__Work item__.
In the entries below, find the lines that contain the word "collection" and copy them.

__Data extract__.
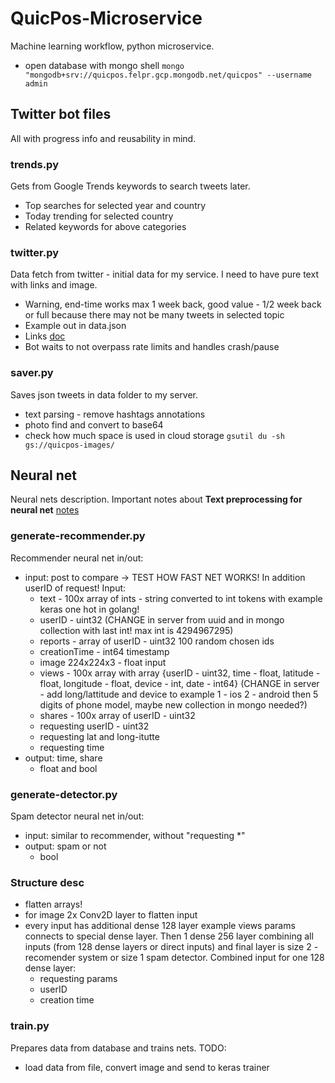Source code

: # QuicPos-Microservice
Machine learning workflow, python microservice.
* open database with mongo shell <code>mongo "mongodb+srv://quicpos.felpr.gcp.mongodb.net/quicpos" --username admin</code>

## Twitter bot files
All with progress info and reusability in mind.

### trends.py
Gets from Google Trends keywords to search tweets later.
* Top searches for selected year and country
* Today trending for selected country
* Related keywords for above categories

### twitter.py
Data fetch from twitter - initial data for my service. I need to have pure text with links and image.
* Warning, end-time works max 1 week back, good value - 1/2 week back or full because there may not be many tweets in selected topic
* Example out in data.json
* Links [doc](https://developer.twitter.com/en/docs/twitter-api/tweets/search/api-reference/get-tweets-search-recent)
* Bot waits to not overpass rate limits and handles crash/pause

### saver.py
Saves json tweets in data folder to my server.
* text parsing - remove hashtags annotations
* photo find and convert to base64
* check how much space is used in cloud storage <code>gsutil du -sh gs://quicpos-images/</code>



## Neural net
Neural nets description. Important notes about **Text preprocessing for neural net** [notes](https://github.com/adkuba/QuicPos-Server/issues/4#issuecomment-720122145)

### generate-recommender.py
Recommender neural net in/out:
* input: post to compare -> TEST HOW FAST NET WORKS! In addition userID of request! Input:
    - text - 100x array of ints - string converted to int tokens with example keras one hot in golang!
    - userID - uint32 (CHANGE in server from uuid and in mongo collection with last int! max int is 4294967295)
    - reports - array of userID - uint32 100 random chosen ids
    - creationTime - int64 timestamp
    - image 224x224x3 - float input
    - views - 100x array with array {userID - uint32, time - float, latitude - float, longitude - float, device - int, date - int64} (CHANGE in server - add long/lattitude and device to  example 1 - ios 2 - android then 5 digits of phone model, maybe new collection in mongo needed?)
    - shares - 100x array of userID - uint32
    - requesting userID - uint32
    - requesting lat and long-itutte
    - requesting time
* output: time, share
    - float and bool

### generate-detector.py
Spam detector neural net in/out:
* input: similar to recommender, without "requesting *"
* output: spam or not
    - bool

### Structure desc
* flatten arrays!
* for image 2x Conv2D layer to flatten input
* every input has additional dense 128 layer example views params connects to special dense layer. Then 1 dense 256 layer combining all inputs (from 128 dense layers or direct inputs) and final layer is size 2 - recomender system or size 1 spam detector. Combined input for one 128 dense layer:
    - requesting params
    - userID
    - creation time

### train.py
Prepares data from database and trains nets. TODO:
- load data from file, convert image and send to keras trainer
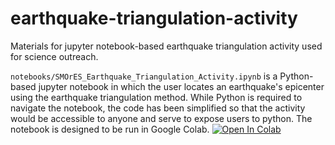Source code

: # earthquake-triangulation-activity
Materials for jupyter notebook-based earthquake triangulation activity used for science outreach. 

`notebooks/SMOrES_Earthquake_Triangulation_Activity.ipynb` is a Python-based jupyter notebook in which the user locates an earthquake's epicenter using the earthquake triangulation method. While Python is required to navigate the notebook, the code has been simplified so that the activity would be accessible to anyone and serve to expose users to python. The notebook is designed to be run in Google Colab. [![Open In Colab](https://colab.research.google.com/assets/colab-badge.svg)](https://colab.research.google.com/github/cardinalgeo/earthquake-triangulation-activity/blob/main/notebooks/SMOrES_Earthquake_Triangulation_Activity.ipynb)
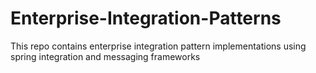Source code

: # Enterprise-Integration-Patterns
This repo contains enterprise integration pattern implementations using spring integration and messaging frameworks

__Response area__.
    - userID - uint32 (CHANGE in server from uuid and in mongo collection with last int! max int is 4294967295)
    - views - 100x array with array {userID - uint32, time - float, latitude - float, longitude - float, device - int, date - int64} (CHANGE in server - add long/lattitude and device to  example 1 - ios 2 - android then 5 digits of phone model, maybe new collection in mongo needed?)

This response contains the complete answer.